Are you trying to improve your ball striking by “bumping your hips” in transition? While this cue is popular among golfers, it’s often misunderstood—and misapplied. In this post, we’ll explore the right way to use lateral motion in your swing and how to avoid the pitfalls that come with overdoing the bump. Plus, we’ll show you a practical feel-based drill that will help you stay centered and compress the ball more effectively.
The Problem with “Just Bumping the Hips”
You’ve likely heard the advice: bump your hips to start the downswing. The idea is to shift weight to your lead side and generate a powerful strike. But what happens if the hips move and the upper body stays behind? You get a thin shot, poor contact, or a ball that sails off to the right. That’s because the upper and lower body are no longer working in sync.
From a front view, you might see players on the range practicing this “hip bump,” but look closely—many of them end up with their belt buckle moving forward while their shirt buttons tilt back. This disconnection leads to all sorts of mishits: early release, hooks, pushes—you name it.
The Key Concept: Move Forward Together
To strike the ball cleanly, both your upper and lower body need to move toward the target together during transition. A helpful visual? Think about your shirt buttons and belt buckle. From the top of the swing, they should stay stacked—one on top of the other—as you begin your forward motion.
This coordinated movement keeps you centered, maintains your pressure on the ground, and leads to the kind of ball-first contact that compresses the golf ball. If the upper body lags behind, your spine tilts excessively, and the clubface path gets out of sync.
Drills to Improve Your Transition
1. The Shirt & Belt Buckle Sync Drill
Setup: Hold a club vertically in front of your chest with both hands, as if you're mimicking your shirt buttons and belt buckle.
Execution: Make a slow rehearsal backswing. As you begin the downswing, feel both the shirt buttons and belt buckle move forward together. Avoid tilting your upper body back—keep everything moving as a unit.
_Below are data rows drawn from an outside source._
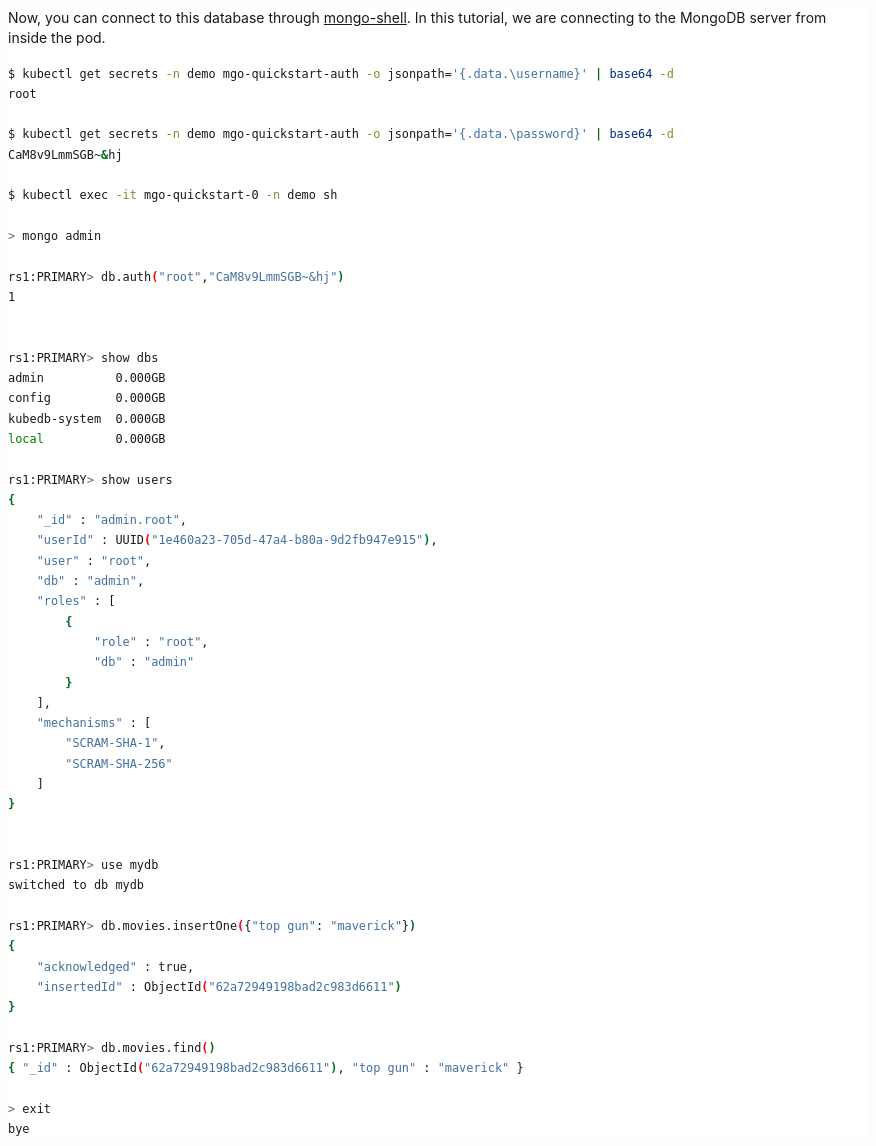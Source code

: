 Now, you can connect to this database through [mongo-shell](https://docs.mongodb.com/v3.4/mongo/). In this tutorial, we are connecting to the MongoDB server from inside the pod.

```bash
$ kubectl get secrets -n demo mgo-quickstart-auth -o jsonpath='{.data.\username}' | base64 -d
root

$ kubectl get secrets -n demo mgo-quickstart-auth -o jsonpath='{.data.\password}' | base64 -d
CaM8v9LmmSGB~&hj

$ kubectl exec -it mgo-quickstart-0 -n demo sh

> mongo admin

rs1:PRIMARY> db.auth("root","CaM8v9LmmSGB~&hj")
1


rs1:PRIMARY> show dbs
admin          0.000GB
config         0.000GB
kubedb-system  0.000GB
local          0.000GB

rs1:PRIMARY> show users
{
	"_id" : "admin.root",
	"userId" : UUID("1e460a23-705d-47a4-b80a-9d2fb947e915"),
	"user" : "root",
	"db" : "admin",
	"roles" : [
		{
			"role" : "root",
			"db" : "admin"
		}
	],
	"mechanisms" : [
		"SCRAM-SHA-1",
		"SCRAM-SHA-256"
	]
}


rs1:PRIMARY> use mydb
switched to db mydb

rs1:PRIMARY> db.movies.insertOne({"top gun": "maverick"})
{
	"acknowledged" : true,
	"insertedId" : ObjectId("62a72949198bad2c983d6611")
}

rs1:PRIMARY> db.movies.find()
{ "_id" : ObjectId("62a72949198bad2c983d6611"), "top gun" : "maverick" }

> exit
bye
```
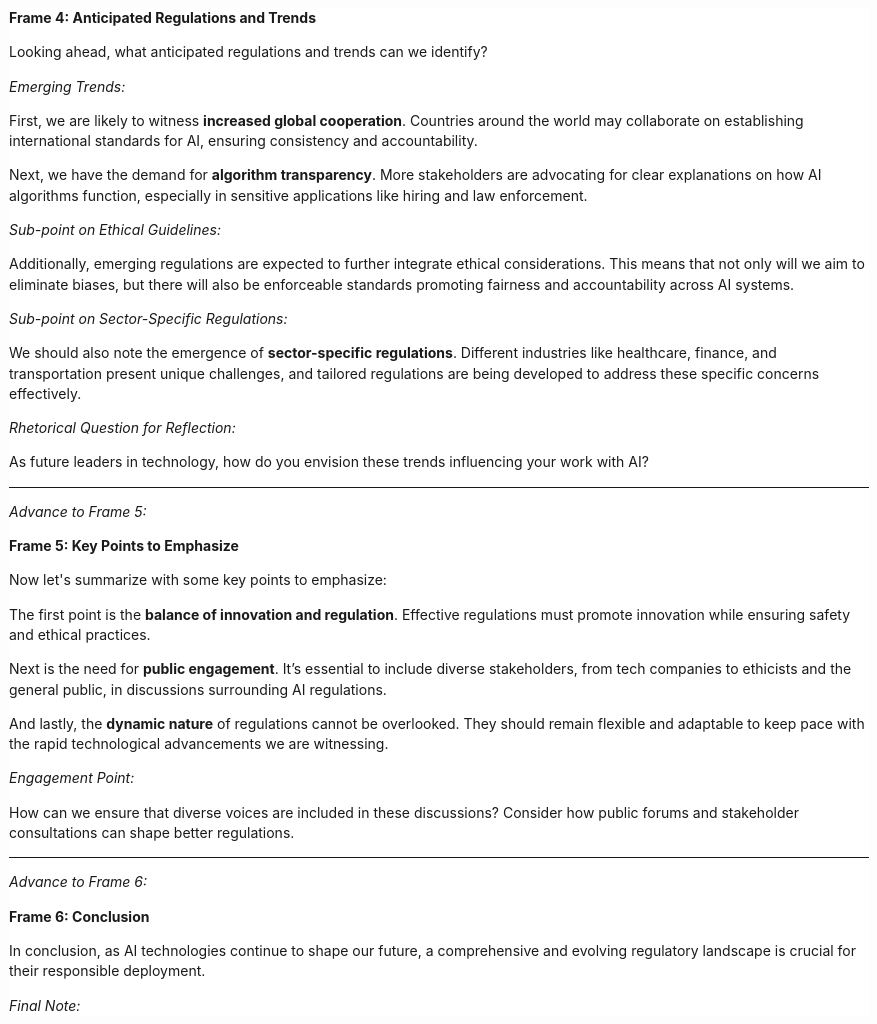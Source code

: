 **Frame 4: Anticipated Regulations and Trends**

Looking ahead, what anticipated regulations and trends can we identify? 

*Emerging Trends:*

First, we are likely to witness **increased global cooperation**. Countries around the world may collaborate on establishing international standards for AI, ensuring consistency and accountability.

Next, we have the demand for **algorithm transparency**. More stakeholders are advocating for clear explanations on how AI algorithms function, especially in sensitive applications like hiring and law enforcement. 

*Sub-point on Ethical Guidelines:* 

Additionally, emerging regulations are expected to further integrate ethical considerations. This means that not only will we aim to eliminate biases, but there will also be enforceable standards promoting fairness and accountability across AI systems.

*Sub-point on Sector-Specific Regulations:* 

We should also note the emergence of **sector-specific regulations**. Different industries like healthcare, finance, and transportation present unique challenges, and tailored regulations are being developed to address these specific concerns effectively.

*Rhetorical Question for Reflection:*

As future leaders in technology, how do you envision these trends influencing your work with AI? 

---

*Advance to Frame 5:*

**Frame 5: Key Points to Emphasize**

Now let's summarize with some key points to emphasize:

The first point is the **balance of innovation and regulation**. Effective regulations must promote innovation while ensuring safety and ethical practices. 

Next is the need for **public engagement**. It’s essential to include diverse stakeholders, from tech companies to ethicists and the general public, in discussions surrounding AI regulations. 

And lastly, the **dynamic nature** of regulations cannot be overlooked. They should remain flexible and adaptable to keep pace with the rapid technological advancements we are witnessing.

*Engagement Point:*

How can we ensure that diverse voices are included in these discussions? Consider how public forums and stakeholder consultations can shape better regulations.

---

*Advance to Frame 6:*

**Frame 6: Conclusion**

In conclusion, as AI technologies continue to shape our future, a comprehensive and evolving regulatory landscape is crucial for their responsible deployment. 

*Final Note:*
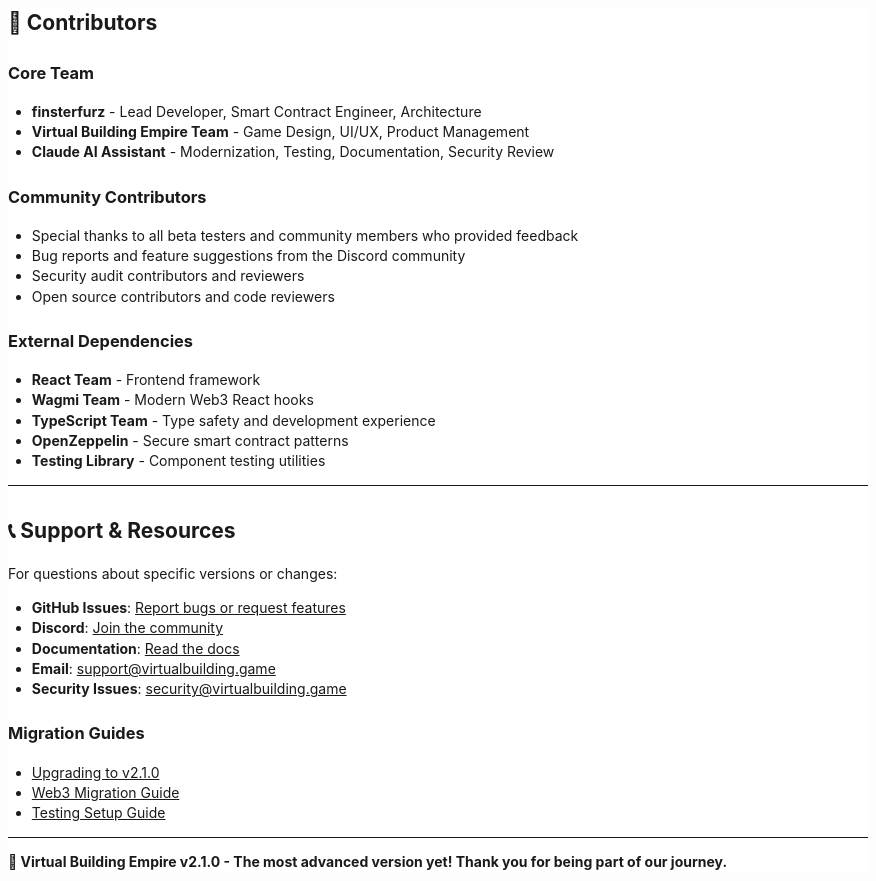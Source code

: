 
## 🤝 Contributors

### Core Team
- **finsterfurz** - Lead Developer, Smart Contract Engineer, Architecture
- **Virtual Building Empire Team** - Game Design, UI/UX, Product Management
- **Claude AI Assistant** - Modernization, Testing, Documentation, Security Review

### Community Contributors
- Special thanks to all beta testers and community members who provided feedback
- Bug reports and feature suggestions from the Discord community
- Security audit contributors and reviewers
- Open source contributors and code reviewers

### External Dependencies
- **React Team** - Frontend framework
- **Wagmi Team** - Modern Web3 React hooks
- **TypeScript Team** - Type safety and development experience
- **OpenZeppelin** - Secure smart contract patterns
- **Testing Library** - Component testing utilities

---

## 📞 Support & Resources

For questions about specific versions or changes:

- **GitHub Issues**: [Report bugs or request features](https://github.com/finsterfurz/Coinestategame/issues)
- **Discord**: [Join the community](https://discord.gg/virtualbuilding)
- **Documentation**: [Read the docs](https://docs.virtualbuilding.game)
- **Email**: support@virtualbuilding.game
- **Security Issues**: security@virtualbuilding.game

### Migration Guides
- [Upgrading to v2.1.0](docs/migration/v2.1.0.md)
- [Web3 Migration Guide](docs/web3-migration.md)
- [Testing Setup Guide](docs/testing-setup.md)

---

**🚀 Virtual Building Empire v2.1.0 - The most advanced version yet! Thank you for being part of our journey.**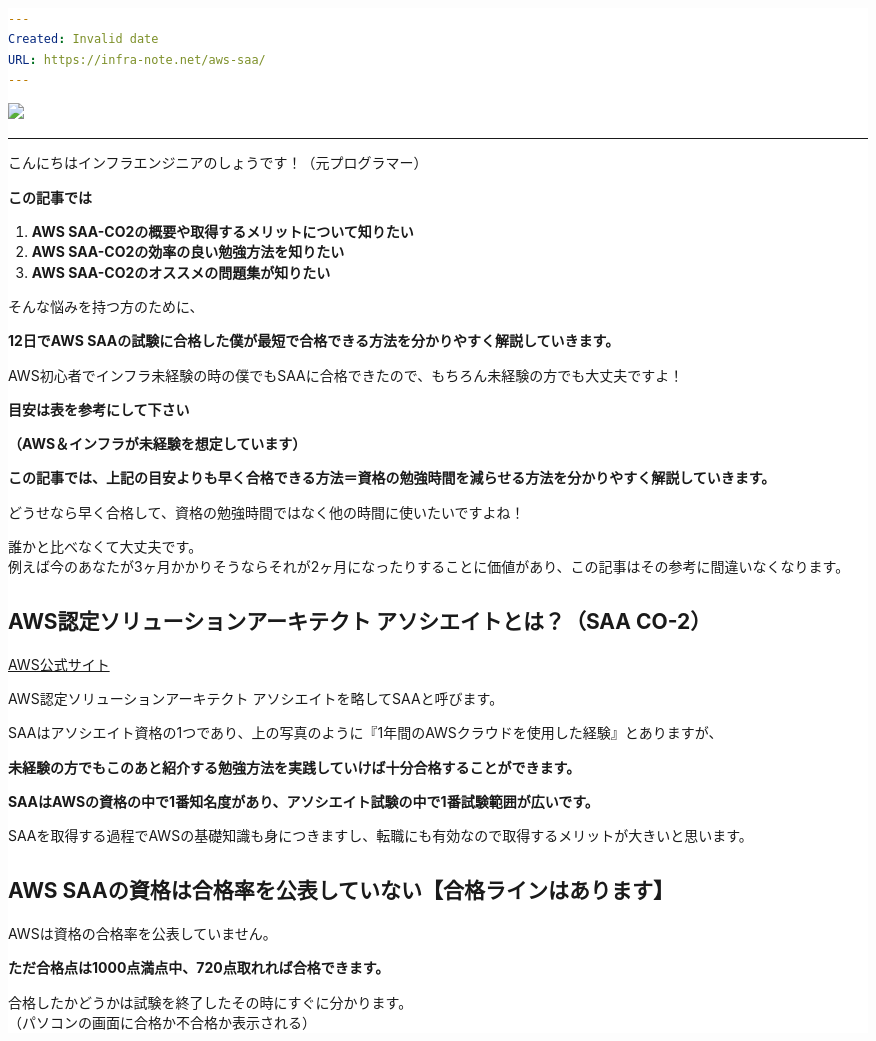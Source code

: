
 ```yaml
---
Created: Invalid date
URL: https://infra-note.net/aws-saa/
---
```

[![](https://infra-note.net/wp-content/uploads/3cc5f0b0511bf3dd59f04e52ab805d28.png)](https://infra-note.net/wp-content/uploads/3cc5f0b0511bf3dd59f04e52ab805d28.png)

---

こんにちはインフラエンジニアのしょうです！（元プログラマー）

**この記事では**

1. **AWS SAA-CO2の概要や取得するメリットについて知りたい**
2. **AWS SAA-CO2の効率の良い勉強方法を知りたい**
3. **AWS SAA-CO2のオススメの問題集が知りたい**

そんな悩みを持つ方のために、

**12日でAWS SAAの試験に合格した僕が最短で合格できる方法を分かりやすく解説していきます。**

AWS初心者でインフラ未経験の時の僕でもSAAに合格できたので、もちろん未経験の方でも大丈夫ですよ！

**目安は表を参考にして下さい**

**（AWS＆インフラが未経験を想定しています）**

**この記事では、上記の目安よりも早く合格できる方法＝資格の勉強時間を減らせる方法を分かりやすく解説していきます。**

どうせなら早く合格して、資格の勉強時間ではなく他の時間に使いたいですよね！

誰かと比べなくて大丈夫です。  
例えば今のあなたが3ヶ月かかりそうならそれが2ヶ月になったりすることに価値があり、この記事はその参考に間違いなくなります。

## AWS認定ソリューションアーキテクト アソシエイトとは？（SAA CO-2）

[AWS公式サイト](https://aws.amazon.com/jp/certification/)

AWS認定ソリューションアーキテクト アソシエイトを略してSAAと呼びます。

SAAはアソシエイト資格の1つであり、上の写真のように『1年間のAWSクラウドを使用した経験』とありますが、

**未経験の方でもこのあと紹介する勉強方法を実践していけば十分合格することができます。**

**SAAはAWSの資格の中で1番知名度があり、アソシエイト試験の中で1番試験範囲が広いです。**

SAAを取得する過程でAWSの基礎知識も身につきますし、転職にも有効なので取得するメリットが大きいと思います。

## AWS SAAの資格は合格率を公表していない【合格ラインはあります】

AWSは資格の合格率を公表していません。

**ただ合格点は1000点満点中、720点取れれば合格できます。**

合格したかどうかは試験を終了したその時にすぐに分かります。  
（パソコンの画面に合格か不合格か表示される）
Tip: Record yourself from the front to ensure your shirt and belt stay stacked through the transition.
2. The Lead Shoulder & Knee Ground Pressure Drill
Setup: Without a club or using a club across your shoulders, take your address position.
Execution: Swing to the top slowly. As you transition, feel your lead shoulder and lead knee move down and into the ground together. This creates pressure into the ground and a natural rebound effect through the ball.
Tip: This move generates that explosive, powerful feeling at impact and keeps your body moving efficiently through the shot.
Iron vs. Driver: Is It Different?
Not as much as you might think. While the ball position and spine tilt are different with a driver, the core movement remains the same. You still want that forward push into the lead side—just with a slightly more upward strike due to ball position.
What you don’t want is a forced, exaggerated bump or a hang-back motion thinking it’ll help you “hit up on the ball.” That often leads to early extension and blocks.
Conclusion
If you’ve been trying to “bump your hips” but struggling with poor contact or inconsistency, it’s time to rethink how your body moves during transition. Focus on moving your shirt buttons and belt buckle together toward the target and use the drills above to build a better feel.
Remember, solid golf swings start from centered motion, not forced moves. Keep it synced, stay grounded, and let the compression come naturally.
Want to take your ball striking to the next level? Start applying these concepts today—and notice the difference in your contact and consistency.